Pepco Region president Thomas H. Graham, who takes over May 1 as board chairman of the Maryland Chamber of Commerce, has strong business and community ties to Montgomery County.
So with only about 10 percent of the statewide chamber’s roughly 800 members coming from Montgomery, which has some 20 percent of the businesses in the state, Graham wants to see those numbers increase.
A former resident of Montgomery County for 15 years, he presently lives in Prince George’s County and plans a similar campaign there. About 8 percent of Maryland chamber members come from Prince George’s.
“I have been involved and am currently involved in many business organizations in Montgomery and Prince George’s counties,” Graham said. “Those two counties are great economic engines for this state. So it makes sense to do outreach and leverage my existing relationships in the business community there. By amplifying the business voice in these two great jurisdictions, our ability to better collaborate with government to bring more high paying jobs and increased education funding in Maryland improves.”
The bulk of members of the state chamber come from Baltimore city and Baltimore County, he said. Graham will be named chairman May 1 during the chamber’s annual membership meeting and Business Hall of Fame Dinner, taking over for William T. Riley Jr., a partner with the Baltimore office of accounting firm CohnReznick.
Graham already has made presentations to some business organizations in Prince George’s and is contacting business and government leaders in Montgomery to set up meetings. He sits on the board of the Strathmore Hall Foundation, which oversees cultural programs at that North Bethesda facility.

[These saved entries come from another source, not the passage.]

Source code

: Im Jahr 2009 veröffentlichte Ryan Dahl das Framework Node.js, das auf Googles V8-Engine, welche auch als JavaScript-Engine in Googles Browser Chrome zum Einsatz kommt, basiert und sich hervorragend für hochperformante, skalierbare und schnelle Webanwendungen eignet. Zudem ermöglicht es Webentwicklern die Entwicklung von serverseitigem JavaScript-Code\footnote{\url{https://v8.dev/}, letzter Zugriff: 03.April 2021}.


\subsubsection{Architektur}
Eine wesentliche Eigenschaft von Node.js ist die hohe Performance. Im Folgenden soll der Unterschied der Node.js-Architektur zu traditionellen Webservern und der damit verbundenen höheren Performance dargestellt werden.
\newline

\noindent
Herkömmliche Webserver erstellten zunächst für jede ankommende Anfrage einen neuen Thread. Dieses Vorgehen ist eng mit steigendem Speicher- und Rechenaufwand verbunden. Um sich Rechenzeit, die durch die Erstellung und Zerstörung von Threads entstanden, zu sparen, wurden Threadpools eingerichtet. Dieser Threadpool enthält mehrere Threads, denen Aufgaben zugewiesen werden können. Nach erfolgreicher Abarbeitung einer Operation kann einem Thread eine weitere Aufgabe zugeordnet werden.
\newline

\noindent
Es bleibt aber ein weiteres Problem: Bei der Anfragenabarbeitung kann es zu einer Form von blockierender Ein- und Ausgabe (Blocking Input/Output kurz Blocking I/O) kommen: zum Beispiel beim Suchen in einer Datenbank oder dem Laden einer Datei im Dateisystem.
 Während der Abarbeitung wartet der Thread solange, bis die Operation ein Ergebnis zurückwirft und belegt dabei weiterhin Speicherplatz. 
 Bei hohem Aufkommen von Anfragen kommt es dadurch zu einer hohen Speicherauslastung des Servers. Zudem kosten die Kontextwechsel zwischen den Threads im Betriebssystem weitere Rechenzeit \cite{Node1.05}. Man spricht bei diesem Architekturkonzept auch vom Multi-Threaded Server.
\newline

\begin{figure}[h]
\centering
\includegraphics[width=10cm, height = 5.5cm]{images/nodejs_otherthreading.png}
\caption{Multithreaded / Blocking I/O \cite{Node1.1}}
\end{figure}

Graham also is heavily involved with Leadership Montgomery as a member of the 2002 class, along with the Greater Prince George’s County Business Roundtable and other organizations. In addition, Jerry Pasternak, regional vice president for Maryland with Pepco, is a board member of the Montgomery County Chamber of Commerce.
Leaders of the Maryland chamber often work with county chambers on legislative lobbying and other campaigns. “I won’t be an unfamiliar face,” Graham said.
Local chambers work well in a cooperative manner with the statewide chamber, said Ginanne M. Italiano, president of the Greater Bethesda-Chevy Chase Chamber of Commerce. She also is a board member of the statewide chamber as its representative from the Maryland Association of Chamber of Commerce Executives.
“We do compete in some ways, but there is no reason why a business can’t be a member of both a local chamber and the state one,” Italiano said.
In fact, Andy Stern, board chairman of the Bethesda chamber and president of Andy Stern’s Office Furniture, is also a member of the Maryland chamber. His business has several offices in Maryland.
“It depends on the nature of the business and where their offices are,” Italiano said. “For a local mom-and-pop shop, it might only make sense to be a member of the local chamber.”
As far as doing specific outreach in Frederick County, Graham said there is only so much he can do. “I want to get something done that is manageable,” he said. “I’m focused towards good results in Montgomery and Prince George’s counties.”
Graham also wants to strengthen networking events to bring about stronger business connections and engage policy makers more.
Graham has been on the Maryland chamber’s board since 2005, including as vice chairman for the last two years and as secretary/treasurer and finance committee chairman before that. He also chaired the inaugural Maryland Chamber Cup golf tournament.